ST. PETERSBURG (09/04/2013) - Intellectual property theft isn't something that just affects the music and movie industry. G20 countries lose $125 billion every year because of IP theft.
Washington Bureau Chief Jacqueline Policastro visited four different cities to talk to American companies that want world leaders to protect their interests.
In Michigan, IP theft is a big problem especially in companies that deal with the automotive industry. Rugged Liner in Owosso is a family-owned business that makes truck bed liners and ships to more than 60 countries.
"It's something that needs to be addressed over and over because some countries don't play by the same rules as we do," explained Yannick Greiner, director of international sales at Rugged Liner.
In Ohio, medical device manufacturers are working to prevent their cutting edge ideas from being compromised.

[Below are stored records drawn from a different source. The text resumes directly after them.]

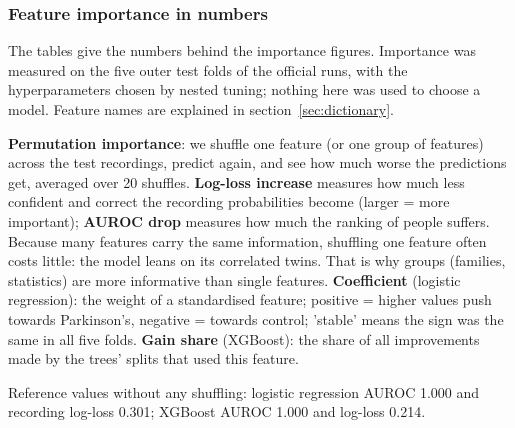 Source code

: \documentclass[11pt,a4paper]{article}
\begin{document}
\subsubsection{Feature importance in numbers}\label{sec:importance-tables}
The tables give the numbers behind the importance figures. Importance was measured on the five outer test folds of the official runs, with the hyperparameters chosen by nested tuning; nothing here was used to choose a model. Feature names are explained in section~\ref{sec:dictionary}.

\begin{tcolorbox}[colback=blue!3,colframe=blue!50!black,boxrule=0.5pt,arc=2pt,left=5pt,right=5pt,top=3pt,bottom=3pt,title={\small\bfseries What this tells us}]\small \textbf{Permutation importance}: we shuffle one feature (or one group of features) across the test recordings, predict again, and see how much worse the predictions get, averaged over 20 shuffles. \textbf{Log-loss increase} measures how much less confident and correct the recording probabilities become (larger = more important); \textbf{AUROC drop} measures how much the ranking of people suffers. Because many features carry the same information, shuffling one feature often costs little: the model leans on its correlated twins. That is why groups (families, statistics) are more informative than single features. \textbf{Coefficient} (logistic regression): the weight of a standardised feature; positive = higher values push towards Parkinson's, negative = towards control; 'stable' means the sign was the same in all five folds. \textbf{Gain share} (XGBoost): the share of all improvements made by the trees' splits that used this feature.\end{tcolorbox}
Reference values without any shuffling: logistic regression AUROC 1.000 and recording log-loss 0.301; XGBoost AUROC 1.000 and log-loss 0.214.
\end{document}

Daavlin, located in Bryan, Ohio, makes an ultraviolet light emitting tool, which is shipped to China. But the company fears someone might steal their design.
"It's a real worry, and as a small company, I can't hire lawyers in China and get them to defend our rights so we just have to take what we're given," said David Swanson, CEO of Daavlin.
At Upstate Shredding, a scrap yard in Owego, New York, first-of-its kind technology is used to break down metals. That technology is extremely expensive to design and to purchase, so the business owner who uses it wants to make sure it's safe from IP theft.
"We don't want people copying the technology we just paid big money for," said Adam Weitsman, CEO of Upstate Shredding.
Trade consultants in Pennsylvania are paying close attention to intellectual property issues on behalf of their clients who trade all around the world. That's what Carver International in Erie does– and these workers understand that small manufacturers need someone watching out for their interests.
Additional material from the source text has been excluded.